We were all taught growing up that there is this thing called the separation of church and state. The phrase goes back to a letter Thomas Jefferson wrote to the Danbury Baptists (CT) in 1802 where he mentions a wall between the two. This metaphor of Jefferson was transformed by a Supreme Court case in 1947, Everson v. Board of Education, into a partition not between church and state, but between religion and public life that made the Berlin Wall look like rice paper. Ever since, American secular cultural elites have pushed Christianity ever deeper into the crevices of personal experience, so that any expression of specifically Christian faith is deemed, in an appropriate German word, verboten.
The problem is that secularism is a religion, and congress has done over the last 70 plus years exactly what the first amendment said they cannot do: “Congress shall make no law respecting an establishment of religion.” Government run schools, what we know as “public education,” has become a daily indoctrination into the religion of secularism for 50 plus million children. God may be brought up in history, but other than that, he is persona non grata. I can understand this to a degree because secularism historically was a response to the wars of religion Europe experienced over several centuries prior to America’s founding. But God, and specifically the God of the Jewish and Christian religions, was integral to the American founding.
We know this because there is a document called The Declaration of Independence, and because of it America became a sovereign, independent nation. In the Declaration we read these famous words penned by Jefferson himself:
We hold these truths to be self-evident, that all men are created equal, that they are endowed by their Creator with certain unalienable Rights, that among these are Life, Liberty and the pursuit of Happiness.
Just prior to these famous words, Jefferson pens a phrase that established the basis of this Declaration: “the Laws of Nature and of Nature’s God.” And he ends his case “with a firm reliance on the protection of Divine Providence.” Without the Creator, Nature’s God, and Divine Providence, there is no independence, there is no America!
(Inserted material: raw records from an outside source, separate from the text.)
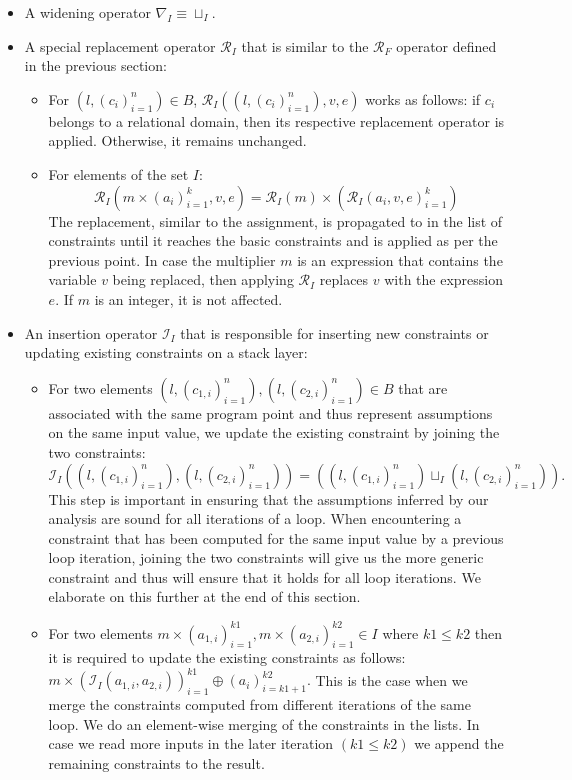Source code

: \documentclass[10pt]{report}
\begin{document}
\begin{itemize}
	\item A widening operator $ \nabla_{I} \equiv \sqcup_{I} .$
	\item A special replacement operator $ \mathcal{R}_{I} $ that is similar to the $ \mathcal{R}_{F} $ operator defined in the previous section:
	\begin{itemize}
		\item For $ (l, (c_{i})_{i=1}^{n}) \in B$, $ \mathcal{R}_{I}((l, (c_{i})_{i=1}^{n}), v, e) $ works as follows: if $ c_{i} $ belongs to a relational domain, then its respective replacement operator is applied. Otherwise, it remains unchanged.  
		\item For elements of the set $ I $: $$ \mathcal{R}_{I}(m \times (a_{i})_{i=1}^{k}, v, e) = \mathcal{R}_{I}(m) \times (\mathcal{R}_{I}(a_{i}, v, e)_{i=1}^{k}) $$ The replacement, similar to the assignment, is propagated to in the list of constraints until it reaches the basic constraints and is applied as per the previous point. In case the multiplier $ m $ is an expression that contains the variable $ v $ being replaced, then applying $ \mathcal{R}_{I} $ replaces $ v $ with the expression $ e $. If $ m $ is an integer, it is not affected.  
	\end{itemize}
	\item An insertion operator $ \mathcal{I}_{I} $ that is responsible for inserting new constraints or updating existing constraints on a stack layer:
	\begin{itemize}
		\item For two elements $ (l, (c_{1,i})_{i=1}^{n}), (l, (c_{2,i})_{i=1}^{n} ) \in B $ that are associated with the same program point and thus represent assumptions on the same input value, we update the existing constraint by joining the two constraints: $ \mathcal{I}_{I}((l, (c_{1,i})_{i=1}^{n}), (l, (c_{2,i})_{i=1}^{n})) = ((l, (c_{1,i})_{i=1}^{n}) \sqcup_{I} (l, (c_{2,i})_{i=1}^{n})).$ This step is important in ensuring that the assumptions inferred by our analysis are sound for all iterations of a loop. When encountering  a constraint that has been computed for the same input value by a previous loop iteration, joining the two constraints will give us the more generic constraint and thus will ensure that it holds for all loop iterations. We elaborate on this further at the end of this section. 
		\item For two elements $ m \times (a_{1,i})_{i=1}^{k1}, m \times (a_{2,i})_{i=1}^{k2} \in I $ where $ k1 \leq k2 $ then it is required to update the existing constraints as follows: $ m \times (\mathcal{I}_{I}(a_{1,i}, a_{2,i}))_{i=1}^{k1} \oplus (a_{i})_{i=k1+1}^{k2}.$ This is the case when we merge the constraints computed from different iterations of the same loop. We do an element-wise merging of the constraints in the lists. In case we read more inputs in the later iteration $ (k1 \leq k2) $ we append the remaining constraints to the result. 
		

\end{itemize}
\end{itemize}
\end{document}
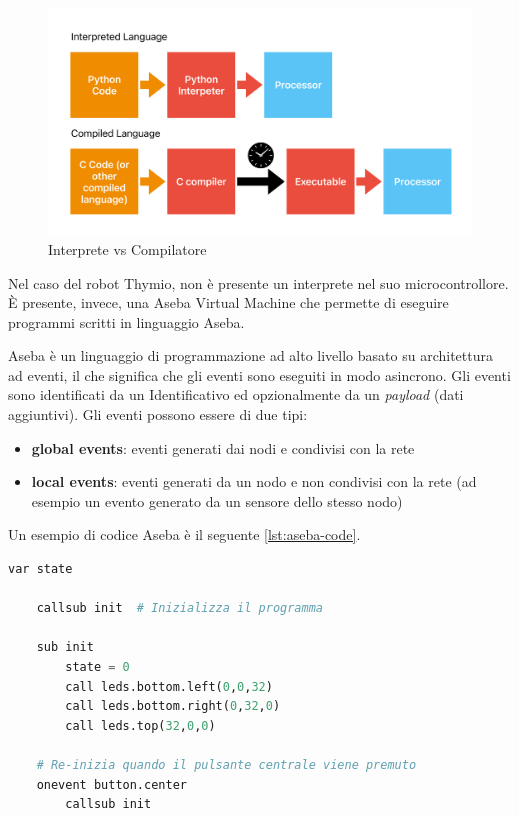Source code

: \documentclass[12pt,a4paper,openright,twoside]{book}
\begin{document}
\begin{figure}
    \centering
    \includegraphics[width=.8\linewidth]{figures/interpreter-compiler.pdf}
    \caption{Interprete vs Compilatore}
    \label{fig:interpreter-vs-compiler}
\end{figure}

Nel caso del robot Thymio, non è presente un interprete nel suo microcontrollore. È presente, invece, una Aseba Virtual Machine che permette di eseguire programmi scritti in linguaggio Aseba. 

Aseba è un linguaggio di programmazione ad alto livello basato su architettura ad eventi, il che significa che gli eventi sono eseguiti in modo asincrono. Gli eventi sono identificati da un Identificativo ed opzionalmente da un \textit{payload} (dati aggiuntivi). 
Gli eventi possono essere di due tipi:
\begin{itemize}
    \item \textbf{global events}: eventi generati dai nodi e condivisi con la rete
    \item \textbf{local events}: eventi generati da un nodo e non condivisi con la rete (ad esempio un evento generato da un sensore dello stesso nodo)
\end{itemize}

Un esempio di codice Aseba è il seguente \cref{lst:aseba-code}.
\begin{lstlisting}[language=Python, label={lst:aseba-code}, caption={Esempio di codice Aseba con eventi}]
    var state

    callsub init  # Inizializza il programma

    sub init
        state = 0
        call leds.bottom.left(0,0,32)
        call leds.bottom.right(0,32,0)
        call leds.top(32,0,0)

    # Re-inizia quando il pulsante centrale viene premuto
    onevent button.center
        callsub init
\end{lstlisting}
\end{document}
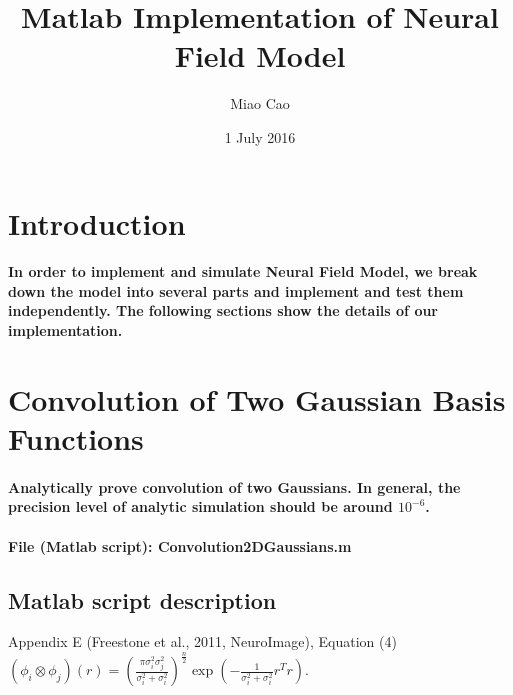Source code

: \documentclass[a4paper, 12pt, english]{article}
\title{Matlab Implementation of Neural Field Model}
\author{Miao Cao}
\date{1 July 2016}
\begin{document}
\begin{titlepage}\centering
\vspace*{\fill}
\maketitle
\vspace*{\fill}
\end{titlepage}

\tableofcontents

\newpage




\section{Introduction}
\paragraph{In order to implement and simulate Neural Field Model, we break down
the model into several parts and implement and test them independently. The
following sections show the details of our implementation.}

\newpage





\section{Convolution of Two Gaussian Basis Functions}

\paragraph{Analytically prove convolution of two Gaussians. In general, the
precision level of analytic simulation should be around $10^{-6}$.}

\paragraph{File (Matlab script): Convolution2DGaussians.m}

\subsection*{Matlab script description}

Appendix E (Freestone et al., 2011, NeuroImage), Equation (4) $\left(\phi_{i}\otimes\phi_{j}\right)(r)=(\frac{\pi\sigma_{i}^{2}\sigma_{j}^{2}}{\sigma_{i}^{2}+\sigma_{i}^{2}})^{\frac{n}{2}}\exp(-\frac{1}{\sigma_{i}^{2}+\sigma_{i}^{2}}r^{T}r)$.
\end{document}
In other words, the only rationale for the existence of America is God! Yet American secular elites treat God as if he’s an interloper; you let him in the door and everything will go to hell!
Contrary to the revisionist history of the secularists, America as founded is not a “secular republic,” and secularism should not be the established religion of the state, but it is. We must challenge this as unconstitutional, and one place to do that is the growing number charter classical schools. If you are not familiar with classical education, as a Christian you should be. Simply put, classical refers to the classics of ancient Greek, Roman, and Christian/Jewish civilization. None of these peoples were atheists or secularists. God or the gods were an integral part of their societies and their education, and God is an integral part of the American Republic.
America’s Founders were adamant that America could only be successful for good and moral, self-governing people, and without religion that was not possible. At the heart of classical education is the conviction of the objective reality and the importance of the good, the true, and the beautiful. Inherent in these ideas is the concept of telos, the Greek word for purpose. If we don’t know the purpose of a thing, we can’t know if it is good, true, or beautiful. If you see someone using a hammer to tighten a screw, you know what I mean. Classical education teaches that human beings also have a telos, that it is our nature to aspire, and be taught, the good, the true, and the beautiful. Without a virtuous citizenry a totalitarian state is the inevitable result.
Secularism as understood in the West today is a synonym for naturalism, or a God-less reality. The material is assumed to be all there is. In such a reality there can be no telos, no purpose for human beings, no good, true, or beautiful. Classical education, in its Christian or charter forms, is a counter-cultural movement perfectly positioned to challenge the reigning religion of the state, secularism. It doesn’t insist or have to, in its charter forms, on any specific religious doctrine, but it does insist that human beings are not lucky dirt! And that makes all the difference.